Doing Nothing is Harder than it Sounds

I don’t generally make New Year’s resolutions, but if I did, one for this year would be “do nothing.”  Sounds lazy, doesn’t it?  Let me add some context so that you aren’t just imagining me sitting on my couch for the entire year.  It’s my new year’s resolution for my investments.

The fact is that doing nothing, or better put, sticking with a long-term strategy, is often (if not always) the best thing to do.  It’s also one of the hardest things to do – especially when markets have fallen significantly, and the reasons for that fall appear to be hanging around.

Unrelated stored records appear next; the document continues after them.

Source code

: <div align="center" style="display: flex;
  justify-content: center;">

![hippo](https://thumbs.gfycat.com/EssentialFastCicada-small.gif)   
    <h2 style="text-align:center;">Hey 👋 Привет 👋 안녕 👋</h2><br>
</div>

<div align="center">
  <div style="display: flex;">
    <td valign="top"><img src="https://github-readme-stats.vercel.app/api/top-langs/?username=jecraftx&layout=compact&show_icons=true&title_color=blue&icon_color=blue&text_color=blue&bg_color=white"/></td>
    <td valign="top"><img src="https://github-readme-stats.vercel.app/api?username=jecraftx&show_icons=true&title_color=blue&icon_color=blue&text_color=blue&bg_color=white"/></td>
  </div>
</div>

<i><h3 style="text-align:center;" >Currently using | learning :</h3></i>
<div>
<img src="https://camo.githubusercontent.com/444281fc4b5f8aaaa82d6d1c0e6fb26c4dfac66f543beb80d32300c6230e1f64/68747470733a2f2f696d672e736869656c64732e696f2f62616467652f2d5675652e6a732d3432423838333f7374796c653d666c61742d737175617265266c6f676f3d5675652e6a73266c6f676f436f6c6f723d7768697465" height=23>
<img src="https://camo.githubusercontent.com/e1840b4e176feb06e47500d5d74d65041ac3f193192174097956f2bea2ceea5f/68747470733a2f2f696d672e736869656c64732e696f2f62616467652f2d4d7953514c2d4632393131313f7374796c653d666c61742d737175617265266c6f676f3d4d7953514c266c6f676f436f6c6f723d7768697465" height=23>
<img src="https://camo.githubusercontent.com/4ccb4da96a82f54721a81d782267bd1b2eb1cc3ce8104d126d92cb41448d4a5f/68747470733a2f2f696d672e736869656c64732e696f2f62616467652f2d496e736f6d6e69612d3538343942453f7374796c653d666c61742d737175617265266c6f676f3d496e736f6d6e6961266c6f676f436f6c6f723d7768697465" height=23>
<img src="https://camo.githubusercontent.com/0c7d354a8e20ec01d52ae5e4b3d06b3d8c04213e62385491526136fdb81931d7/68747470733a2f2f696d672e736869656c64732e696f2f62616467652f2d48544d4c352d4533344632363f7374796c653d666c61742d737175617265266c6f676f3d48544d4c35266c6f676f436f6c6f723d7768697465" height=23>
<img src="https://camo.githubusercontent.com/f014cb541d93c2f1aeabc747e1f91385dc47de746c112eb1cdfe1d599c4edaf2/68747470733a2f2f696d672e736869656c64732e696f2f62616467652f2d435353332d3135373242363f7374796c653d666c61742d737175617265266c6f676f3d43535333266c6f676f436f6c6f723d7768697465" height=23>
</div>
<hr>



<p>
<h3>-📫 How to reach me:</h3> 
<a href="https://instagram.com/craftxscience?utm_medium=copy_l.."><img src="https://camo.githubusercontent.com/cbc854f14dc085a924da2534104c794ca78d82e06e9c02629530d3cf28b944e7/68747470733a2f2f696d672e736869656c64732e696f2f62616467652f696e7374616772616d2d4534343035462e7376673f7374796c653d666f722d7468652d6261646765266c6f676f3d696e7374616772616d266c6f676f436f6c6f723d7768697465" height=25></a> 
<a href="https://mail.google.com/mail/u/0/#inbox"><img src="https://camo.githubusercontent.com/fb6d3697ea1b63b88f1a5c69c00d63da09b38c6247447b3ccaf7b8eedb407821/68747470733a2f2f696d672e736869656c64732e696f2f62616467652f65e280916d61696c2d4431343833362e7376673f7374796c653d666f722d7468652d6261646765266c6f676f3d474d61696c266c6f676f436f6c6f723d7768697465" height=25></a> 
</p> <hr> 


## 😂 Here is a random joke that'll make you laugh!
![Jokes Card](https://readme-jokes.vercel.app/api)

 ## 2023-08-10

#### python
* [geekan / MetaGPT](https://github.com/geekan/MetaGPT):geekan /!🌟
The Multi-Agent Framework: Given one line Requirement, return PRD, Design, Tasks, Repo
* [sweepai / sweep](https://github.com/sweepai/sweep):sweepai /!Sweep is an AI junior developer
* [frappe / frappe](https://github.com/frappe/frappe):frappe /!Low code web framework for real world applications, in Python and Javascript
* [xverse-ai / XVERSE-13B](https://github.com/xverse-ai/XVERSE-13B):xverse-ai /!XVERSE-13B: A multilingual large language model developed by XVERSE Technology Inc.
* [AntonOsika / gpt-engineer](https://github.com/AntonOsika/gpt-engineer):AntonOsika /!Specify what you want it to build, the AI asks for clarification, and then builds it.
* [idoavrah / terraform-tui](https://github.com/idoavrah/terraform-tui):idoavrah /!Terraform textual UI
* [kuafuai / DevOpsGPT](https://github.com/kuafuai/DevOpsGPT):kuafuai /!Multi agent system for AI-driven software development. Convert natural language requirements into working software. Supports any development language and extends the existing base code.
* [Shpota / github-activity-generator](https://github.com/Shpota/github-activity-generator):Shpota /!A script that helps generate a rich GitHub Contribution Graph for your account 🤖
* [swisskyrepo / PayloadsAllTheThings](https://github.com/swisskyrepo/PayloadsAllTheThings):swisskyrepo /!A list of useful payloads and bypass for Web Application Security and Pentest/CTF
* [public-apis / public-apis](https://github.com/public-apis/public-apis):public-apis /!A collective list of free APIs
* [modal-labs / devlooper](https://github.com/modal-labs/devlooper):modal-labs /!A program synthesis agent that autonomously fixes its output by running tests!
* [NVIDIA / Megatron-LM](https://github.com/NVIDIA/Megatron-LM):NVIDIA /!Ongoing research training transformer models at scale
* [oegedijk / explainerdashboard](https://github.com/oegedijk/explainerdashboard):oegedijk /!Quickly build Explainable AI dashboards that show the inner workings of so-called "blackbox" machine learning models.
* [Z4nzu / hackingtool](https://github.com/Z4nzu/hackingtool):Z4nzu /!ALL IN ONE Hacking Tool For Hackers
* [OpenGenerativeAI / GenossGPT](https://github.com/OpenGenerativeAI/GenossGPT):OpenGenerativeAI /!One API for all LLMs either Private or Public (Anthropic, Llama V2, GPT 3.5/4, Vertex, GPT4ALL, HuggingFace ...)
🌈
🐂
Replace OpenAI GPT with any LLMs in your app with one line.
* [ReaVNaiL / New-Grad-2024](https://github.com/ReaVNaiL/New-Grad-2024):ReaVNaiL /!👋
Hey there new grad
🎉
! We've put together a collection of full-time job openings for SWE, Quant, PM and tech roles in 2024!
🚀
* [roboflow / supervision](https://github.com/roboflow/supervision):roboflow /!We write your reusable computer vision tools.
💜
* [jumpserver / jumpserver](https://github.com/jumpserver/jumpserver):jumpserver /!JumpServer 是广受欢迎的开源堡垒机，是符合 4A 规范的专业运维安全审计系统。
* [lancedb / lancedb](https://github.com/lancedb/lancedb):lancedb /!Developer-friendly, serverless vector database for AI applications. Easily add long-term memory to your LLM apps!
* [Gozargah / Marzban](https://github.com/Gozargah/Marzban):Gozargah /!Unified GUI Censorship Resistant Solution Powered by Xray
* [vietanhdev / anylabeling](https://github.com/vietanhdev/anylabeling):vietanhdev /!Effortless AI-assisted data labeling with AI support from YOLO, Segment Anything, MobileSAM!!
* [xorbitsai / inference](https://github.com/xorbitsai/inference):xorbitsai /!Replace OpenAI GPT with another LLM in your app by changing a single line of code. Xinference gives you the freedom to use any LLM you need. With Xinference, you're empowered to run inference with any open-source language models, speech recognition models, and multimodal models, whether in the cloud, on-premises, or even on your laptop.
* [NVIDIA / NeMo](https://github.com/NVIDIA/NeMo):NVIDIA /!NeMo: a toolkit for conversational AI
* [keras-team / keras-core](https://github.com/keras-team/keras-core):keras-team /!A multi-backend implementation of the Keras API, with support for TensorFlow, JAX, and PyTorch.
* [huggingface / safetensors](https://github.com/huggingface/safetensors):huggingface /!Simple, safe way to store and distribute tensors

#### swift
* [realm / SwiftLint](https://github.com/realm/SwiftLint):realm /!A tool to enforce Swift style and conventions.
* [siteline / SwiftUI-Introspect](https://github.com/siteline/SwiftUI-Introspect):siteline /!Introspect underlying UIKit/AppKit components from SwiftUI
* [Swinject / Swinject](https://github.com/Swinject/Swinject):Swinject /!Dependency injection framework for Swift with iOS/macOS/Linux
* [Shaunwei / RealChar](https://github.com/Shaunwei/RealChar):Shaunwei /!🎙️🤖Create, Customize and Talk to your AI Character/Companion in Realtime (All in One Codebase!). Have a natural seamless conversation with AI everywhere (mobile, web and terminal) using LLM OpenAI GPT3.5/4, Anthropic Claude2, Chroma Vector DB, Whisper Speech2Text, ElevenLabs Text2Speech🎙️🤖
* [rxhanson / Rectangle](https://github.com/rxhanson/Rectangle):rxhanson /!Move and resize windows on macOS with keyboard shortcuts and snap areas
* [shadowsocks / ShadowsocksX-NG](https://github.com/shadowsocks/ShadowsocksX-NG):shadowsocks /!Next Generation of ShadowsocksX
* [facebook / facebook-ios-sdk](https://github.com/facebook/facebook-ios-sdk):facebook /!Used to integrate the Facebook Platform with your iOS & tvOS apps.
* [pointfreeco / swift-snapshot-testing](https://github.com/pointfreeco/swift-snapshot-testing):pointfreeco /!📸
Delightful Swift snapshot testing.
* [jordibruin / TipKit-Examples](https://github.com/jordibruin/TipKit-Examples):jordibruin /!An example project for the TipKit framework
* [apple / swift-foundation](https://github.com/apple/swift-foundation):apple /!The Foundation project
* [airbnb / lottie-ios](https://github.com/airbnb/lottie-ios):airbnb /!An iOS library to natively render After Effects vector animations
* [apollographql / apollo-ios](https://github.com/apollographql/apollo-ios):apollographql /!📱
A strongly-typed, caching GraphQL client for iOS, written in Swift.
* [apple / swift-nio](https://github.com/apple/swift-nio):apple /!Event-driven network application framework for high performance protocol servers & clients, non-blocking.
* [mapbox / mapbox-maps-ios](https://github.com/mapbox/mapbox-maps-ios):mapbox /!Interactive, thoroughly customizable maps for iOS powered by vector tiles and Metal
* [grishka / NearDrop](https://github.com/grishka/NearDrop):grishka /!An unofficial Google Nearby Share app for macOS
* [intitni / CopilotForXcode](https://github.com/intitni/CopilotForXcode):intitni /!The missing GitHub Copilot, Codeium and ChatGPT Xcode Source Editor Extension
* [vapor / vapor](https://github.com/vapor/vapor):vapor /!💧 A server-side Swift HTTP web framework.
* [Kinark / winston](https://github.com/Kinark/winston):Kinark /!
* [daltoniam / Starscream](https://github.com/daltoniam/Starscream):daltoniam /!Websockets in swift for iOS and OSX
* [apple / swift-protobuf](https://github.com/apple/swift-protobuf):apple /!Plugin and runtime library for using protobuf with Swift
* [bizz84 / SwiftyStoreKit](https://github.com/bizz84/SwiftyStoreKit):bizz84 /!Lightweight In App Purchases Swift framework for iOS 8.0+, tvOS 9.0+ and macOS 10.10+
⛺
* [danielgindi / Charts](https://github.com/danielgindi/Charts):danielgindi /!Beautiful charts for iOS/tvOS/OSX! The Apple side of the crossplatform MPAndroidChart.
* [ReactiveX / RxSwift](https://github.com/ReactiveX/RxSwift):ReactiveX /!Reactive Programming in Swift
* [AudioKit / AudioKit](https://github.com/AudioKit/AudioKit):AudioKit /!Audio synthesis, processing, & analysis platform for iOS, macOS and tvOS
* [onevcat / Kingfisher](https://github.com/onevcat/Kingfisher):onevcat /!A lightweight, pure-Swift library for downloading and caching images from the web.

My mother would phrase the needed advice here using the words, “this too shall pass.”  That’s too simple and naïve for most people.  We search for understanding by examining market messes in the past, only to find that indeed this time is different (they all are different to some degree) suggesting that perhaps this is the first time that some action is warranted.  Or we listen to the voices of those who shape some reasonable sounding prediction of the near-term future, many of them with very convincing arguments.  In short, we search for facts where sadly, none exist. 

More importantly, we have an innate bias for action.  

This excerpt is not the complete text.